<<<<
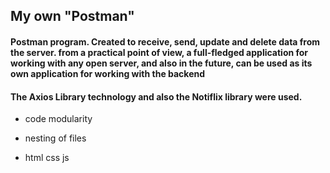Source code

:## My own "Postman"


#### Postman program. Created to receive, send, update and delete data from the server. from a practical point of view, a full-fledged application for working with any open server, and also in the future, can be used as its own application for working with the backend
#### The Axios Library technology and also the Notiflix library were used.

- code modularity

- nesting of files

- html css js 
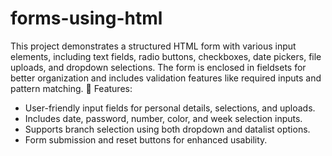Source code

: # forms-using-html
This project demonstrates a structured HTML form with various input elements, including text fields, radio buttons, checkboxes, date pickers, file uploads, and dropdown selections. The form is enclosed in fieldsets for better organization and includes validation features like required inputs and pattern matching.
🔹 Features:
- User-friendly input fields for personal details, selections, and uploads.
- Includes date, password, number, color, and week selection inputs.
- Supports branch selection using both dropdown and datalist options.
- Form submission and reset buttons for enhanced usability.
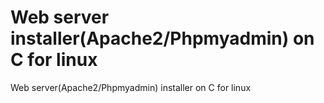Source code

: # Web server installer(Apache2/Phpmyadmin) on С for linux
Web server(Apache2/Phpmyadmin) installer on С for linux
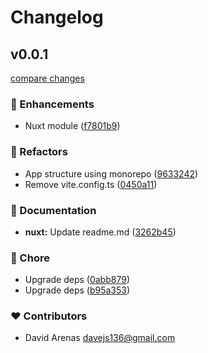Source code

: # Changelog


## v0.0.1

[compare changes](https://github.com/Dave136/vue-email/compare/v0.2.6...v0.0.1)


### 🚀 Enhancements

  - Nuxt module ([f7801b9](https://github.com/Dave136/vue-email/commit/f7801b9))

### 💅 Refactors

  - App structure using monorepo ([9633242](https://github.com/Dave136/vue-email/commit/9633242))
  - Remove vite.config.ts ([0450a11](https://github.com/Dave136/vue-email/commit/0450a11))

### 📖 Documentation

  - **nuxt:** Update readme.md ([3262b45](https://github.com/Dave136/vue-email/commit/3262b45))

### 🏡 Chore

  - Upgrade deps ([0abb879](https://github.com/Dave136/vue-email/commit/0abb879))
  - Upgrade deps ([b95a353](https://github.com/Dave136/vue-email/commit/b95a353))

### ❤️  Contributors

- David Arenas <davejs136@gmail.com>

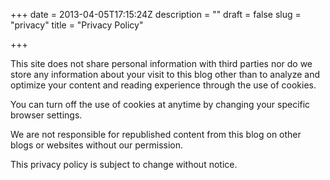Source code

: +++
date = 2013-04-05T17:15:24Z
description = ""
draft = false
slug = "privacy"
title = "Privacy Policy"

+++


This site does not share personal information with third parties nor do we store any information about your visit to this blog other than to analyze and optimize your content and reading experience through the use of cookies.

You can turn off the use of cookies at anytime by changing your specific browser settings.

We are not responsible for republished content from this blog on other blogs or websites without our permission.

This privacy policy is subject to change without notice.

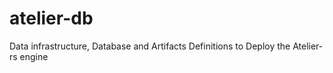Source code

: # atelier-db
Data infrastructure, Database and Artifacts Definitions to Deploy the Atelier-rs engine
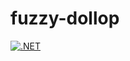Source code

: # fuzzy-dollop

[![.NET](https://github.com/andrew-hillier/fuzzy-dollop/actions/workflows/dotnet.yml/badge.svg)](https://github.com/andrew-hillier/fuzzy-dollop/actions/workflows/dotnet.yml)
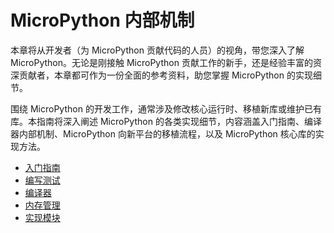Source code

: # MicroPython 内部机制

本章将从开发者（为 MicroPython 贡献代码的人员）的视角，带您深入了解 MicroPython。无论是刚接触 MicroPython 贡献工作的新手，还是经验丰富的资深贡献者，本章都可作为一份全面的参考资料，助您掌握 MicroPython 的实现细节。

围绕 MicroPython 的开发工作，通常涉及修改核心运行时、移植新库或维护已有库。本指南将深入阐述 MicroPython 的各类实现细节，内容涵盖入门指南、编译器内部机制、MicroPython 向新平台的移植流程，以及 MicroPython 核心库的实现方法。

- [入门指南](入门指南/readme.md)
- [编写测试](编写测试/readme.md)
- [编译器](编译器/readme.md)
- [内存管理](内存管理/readme.md)
- [实现模块](实现模块/readme.md)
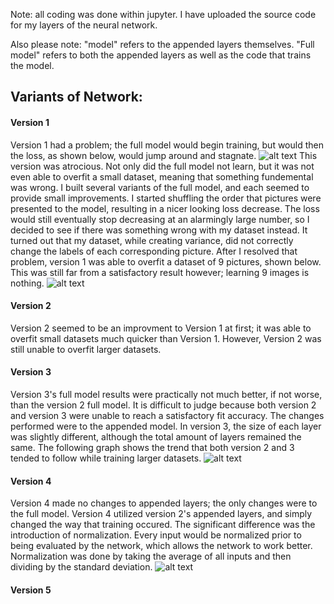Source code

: Note: all coding was done within jupyter. I have uploaded the source code for my layers of the neural network. 

Also please note: "model" refers to the appended layers themselves. "Full model" refers to both the appended layers as well as the code that trains the model.

## Variants of Network:

#### Version 1
Version 1 had a problem; the full model would begin training, but would then the loss, as shown below, would jump around and stagnate. 
![alt text](https://i.imgur.com/MccPCPm.png)
This version was atrocious. Not only did the full model not learn, but it was not even able to overfit a small dataset, meaning that something fundemental was wrong. I built several variants of the full model, and each seemed to provide small improvements. I started shuffling the order that pictures were presented to the model, resulting in a nicer looking loss decrease. The loss would still eventually stop decreasing at an alarmingly large number, so I decided to see if there was something wrong with my dataset instead. It turned out that my dataset, while creating variance, did not correctly change the labels of each corresponding picture. After I resolved that problem, version 1 was able to overfit a dataset of 9 pictures, shown below. This was still far from a satisfactory result however; learning 9 images is nothing. 
![alt text](https://i.imgur.com/q8YHV5c.png)

#### Version 2
Version 2 seemed to be an improvment to Version 1 at first; it was able to overfit small datasets much quicker than Version 1. However, Version 2 was still unable to overfit larger datasets.
#### Version 3
Version 3's full model results were practically not much better, if not worse, than the version 2 full model. It is difficult to judge because both version 2 and version 3 were unable to reach a satisfactory fit accuracy. 
The changes performed were to the appended model. In version 3, the size of each layer was slightly different, although the total amount of layers remained the same. The following graph shows the trend that both version 2 and 3 tended to follow while training larger datasets.
![alt text](https://i.imgur.com/mEHsQai.png)
#### Version 4
Version 4 made no changes to appended layers; the only changes were to the full model. Version 4 utilized version 2's appended layers, and simply changed the way that training occured. The significant difference was the introduction of normalization. Every input would be normalized prior to being evaluated by the network, which allows the network to work better. Normalization was done by taking the average of all inputs and then dividing by the standard deviation.
![alt text](https://i.imgur.com/w2iNRaF.png)

#### Version 5

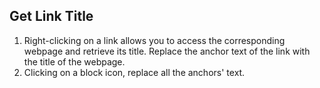 ## Get Link Title

1. Right-clicking on a link allows you to access the corresponding webpage and retrieve its title. Replace the anchor text of the link with the title of the webpage.
2. Clicking on a block icon, replace all the anchors' text.

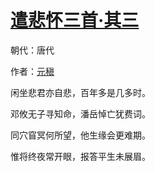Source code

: # [遣悲怀三首·其三](http://so.gushiwen.org/view_70854.aspx)

朝代：唐代

作者：[元稹](http://so.gushiwen.org/author_18.aspx)

闲坐悲君亦自悲，百年多是几多时。

邓攸无子寻知命，潘岳悼亡犹费词。

同穴窅冥何所望，他生缘会更难期。

惟将终夜常开眼，报答平生未展眉。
>>>>
■ What to work on ■
Pick from the records each line that contains the word "Phpmyadmin" and show it.

■ Exercise answer ■
: # Web server installer(Apache2/Phpmyadmin) on С for linux
Web server(Apache2/Phpmyadmin) installer on С for linux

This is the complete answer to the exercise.